In a Lubavitch publication, The Rebbe: Changing the Tide of Jewish Education (1982), Rabbi M. M. Schneerson's escape from Europe and his successes in America are described. In 1940 he found himself trapped in France, where he clandestinely organized observance of Judaism. When his father-in law arrived in America, visas were arranged, and in the spring of 1941 he arrived in New York with his wife:
Soon after his arrival, Rabbi Menachem Mendel (then in his fortieth year) was already entrusted by his father in-law with his share in the Rebbe's declared aim of "turning America into a place of Torah". The Central Yeshiva Tomchei Tmimim, with its various branches out of town had been placed under the supervision of the Rebbe's elder son-in-law Rabbi Shemarya Gurary, under whose able care they remain today. The Rebbe now placed under the care of his second son-in-law the new organizations he was creating in America.

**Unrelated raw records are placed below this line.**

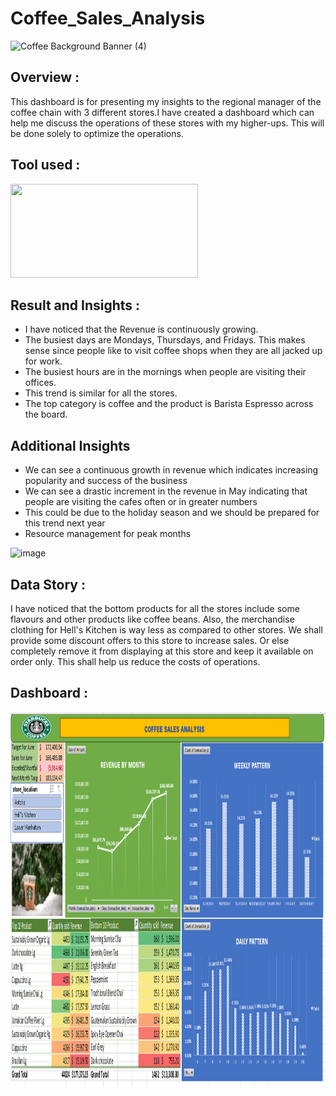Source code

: # Coffee_Sales_Analysis
![Coffee Background Banner (4)](https://img.freepik.com/free-photo/fresh-coffee-steams-wooden-table-close-up-generative-ai_188544-8923.jpg)

## Overview : 
This dashboard is for presenting my insights to the regional manager of the coffee chain with 3 different stores.I have created a dashboard which can help me discuss the operations of these stores with my higher-ups. This will be done solely to optimize the operations.

## Tool used :
<img src="./microsoft-excel.png" width="300" height="150"/>&nbsp;

## Result and Insights :
- I have noticed that the Revenue is continuously growing.
- The busiest days are Mondays, Thursdays, and Fridays. This makes sense since people like to visit coffee shops when they are all jacked up for work.
- The busiest hours are in the mornings when people are visiting their offices.
- This trend is similar for all the stores.
- The top category is coffee and the product is Barista Espresso across the board.

## Additional Insights
- We can see a continuous growth in revenue which indicates increasing popularity and success of the business
- We can see a drastic increment in the revenue in May indicating that people are visiting the cafes often or in greater numbers
- This could be due to the  holiday season and we should be prepared for this trend next year
- Resource management for peak months

![image](https://github.com/user-attachments/assets/16df1cba-d0fe-4dba-a1a9-e1e330c58dbf)

## Data Story :
I have noticed that the bottom products for all the stores include some flavours and other products like coffee beans. Also, the merchandise clothing for Hell's Kitchen is way less as compared to other stores. We shall provide some discount offers to this store to increase sales. Or else completely remove it from displaying at this store and keep it available on order only. This shall help us reduce the costs of operations.


## Dashboard :
<img src="./Dashboard.png" width="3000" height="600"/>&nbsp;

During the first year, he placed under Rabbi Menachem Mendel's supervision Machne Israel (the "umbrella" organization of Lubavitch concerned with general Jewish social and spiritual welfare), Merkos L'Inyonei Chinuch (the central educational department of Lubavitch) and Kehot Publication Society (to publish educational and religious works). The following year he created a special arm of Kehot: Otzar HaChassidim, for publishing works on Chassidic philosophy by all the leaders of Chabad.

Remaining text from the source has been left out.